Tee hee, okay Andy -- just be sure you're respectful when you do it ;)

kr said...

Andy, yes and no.
One thing about the Roman Catholic priesthood, it is supposed to be incomplete. Whether male-only was a good way to achieve it, eh, I think the argument can be made either way. There are Catholics who feel much more strongly about this than I, and if you really want to engage on it, you should probably find one of them to argue with.

I think male-only priesthood can be argued from the New Testament, even just the Gospels. I also think the role of the New Testament women has been (understandably, given our cultural heritage) until recently mostly ignored. The roles seems to have been different. The extent to which that difference was "natural" and the extent to which that was "cultural" of course up for debate.

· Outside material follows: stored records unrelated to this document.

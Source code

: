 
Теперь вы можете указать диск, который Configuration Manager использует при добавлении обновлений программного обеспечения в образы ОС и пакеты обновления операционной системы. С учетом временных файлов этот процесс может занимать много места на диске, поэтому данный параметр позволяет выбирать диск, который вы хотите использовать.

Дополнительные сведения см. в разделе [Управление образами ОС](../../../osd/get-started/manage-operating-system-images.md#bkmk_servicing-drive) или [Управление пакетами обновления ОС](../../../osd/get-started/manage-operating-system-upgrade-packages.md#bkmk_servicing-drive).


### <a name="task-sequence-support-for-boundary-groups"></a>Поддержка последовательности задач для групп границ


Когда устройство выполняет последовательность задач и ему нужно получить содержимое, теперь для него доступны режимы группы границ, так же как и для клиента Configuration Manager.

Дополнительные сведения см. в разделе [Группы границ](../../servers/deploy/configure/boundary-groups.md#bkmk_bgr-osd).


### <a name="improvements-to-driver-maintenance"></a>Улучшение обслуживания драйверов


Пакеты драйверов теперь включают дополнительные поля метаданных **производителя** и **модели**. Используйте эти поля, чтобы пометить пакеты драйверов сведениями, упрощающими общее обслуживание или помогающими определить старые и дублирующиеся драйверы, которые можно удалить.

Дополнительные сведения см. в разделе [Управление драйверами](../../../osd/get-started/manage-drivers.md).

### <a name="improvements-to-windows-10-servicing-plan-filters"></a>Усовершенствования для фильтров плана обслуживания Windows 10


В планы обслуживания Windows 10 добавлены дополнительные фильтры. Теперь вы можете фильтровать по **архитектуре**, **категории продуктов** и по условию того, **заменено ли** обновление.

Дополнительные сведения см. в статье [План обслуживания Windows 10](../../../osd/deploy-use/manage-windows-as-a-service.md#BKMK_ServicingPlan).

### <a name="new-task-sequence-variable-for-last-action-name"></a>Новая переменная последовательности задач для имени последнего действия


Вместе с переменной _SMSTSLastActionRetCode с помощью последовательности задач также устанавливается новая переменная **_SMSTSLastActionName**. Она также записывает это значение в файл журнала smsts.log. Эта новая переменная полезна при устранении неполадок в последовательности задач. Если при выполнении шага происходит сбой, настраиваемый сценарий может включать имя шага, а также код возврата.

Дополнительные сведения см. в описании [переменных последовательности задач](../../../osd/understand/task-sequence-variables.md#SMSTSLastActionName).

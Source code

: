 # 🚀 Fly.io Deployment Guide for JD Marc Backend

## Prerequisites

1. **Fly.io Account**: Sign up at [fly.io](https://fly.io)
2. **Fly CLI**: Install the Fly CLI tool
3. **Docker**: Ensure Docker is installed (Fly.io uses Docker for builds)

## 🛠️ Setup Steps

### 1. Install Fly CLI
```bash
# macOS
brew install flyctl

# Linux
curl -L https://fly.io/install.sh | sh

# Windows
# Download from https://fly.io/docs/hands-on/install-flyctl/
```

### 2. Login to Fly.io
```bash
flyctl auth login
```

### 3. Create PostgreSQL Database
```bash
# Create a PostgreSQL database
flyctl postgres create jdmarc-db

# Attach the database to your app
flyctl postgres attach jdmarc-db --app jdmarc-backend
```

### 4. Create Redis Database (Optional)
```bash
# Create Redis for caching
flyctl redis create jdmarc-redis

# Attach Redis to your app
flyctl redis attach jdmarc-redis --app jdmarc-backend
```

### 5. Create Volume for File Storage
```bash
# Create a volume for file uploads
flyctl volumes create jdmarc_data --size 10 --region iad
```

And, frankly, no, it is not OK for a gay man to call me sweetheart or honey, unless we have a relationship of mutual vulnerability. It is still diminutive. It is also not OK for a woman to call me those things--and actually, mutual vulnerability wouldn't excuse it, from a woman. The only women I can think of that I accept it from are my older female relatives. (I do not accept it from my older male relatives.) And that's my strangely sexist 2c ; ).

Have you ever called me any of those things? I'm thinking not, nor do I recall calling you any of those things. I suspect this is because we respect each other. It's something to think about.

I take LF at her word ; ).

(And I've already contributed to your new post ; ). )

kr said...

oop--LF posted while I was writing. Not too surprisingly, she is less uptight than me ; ).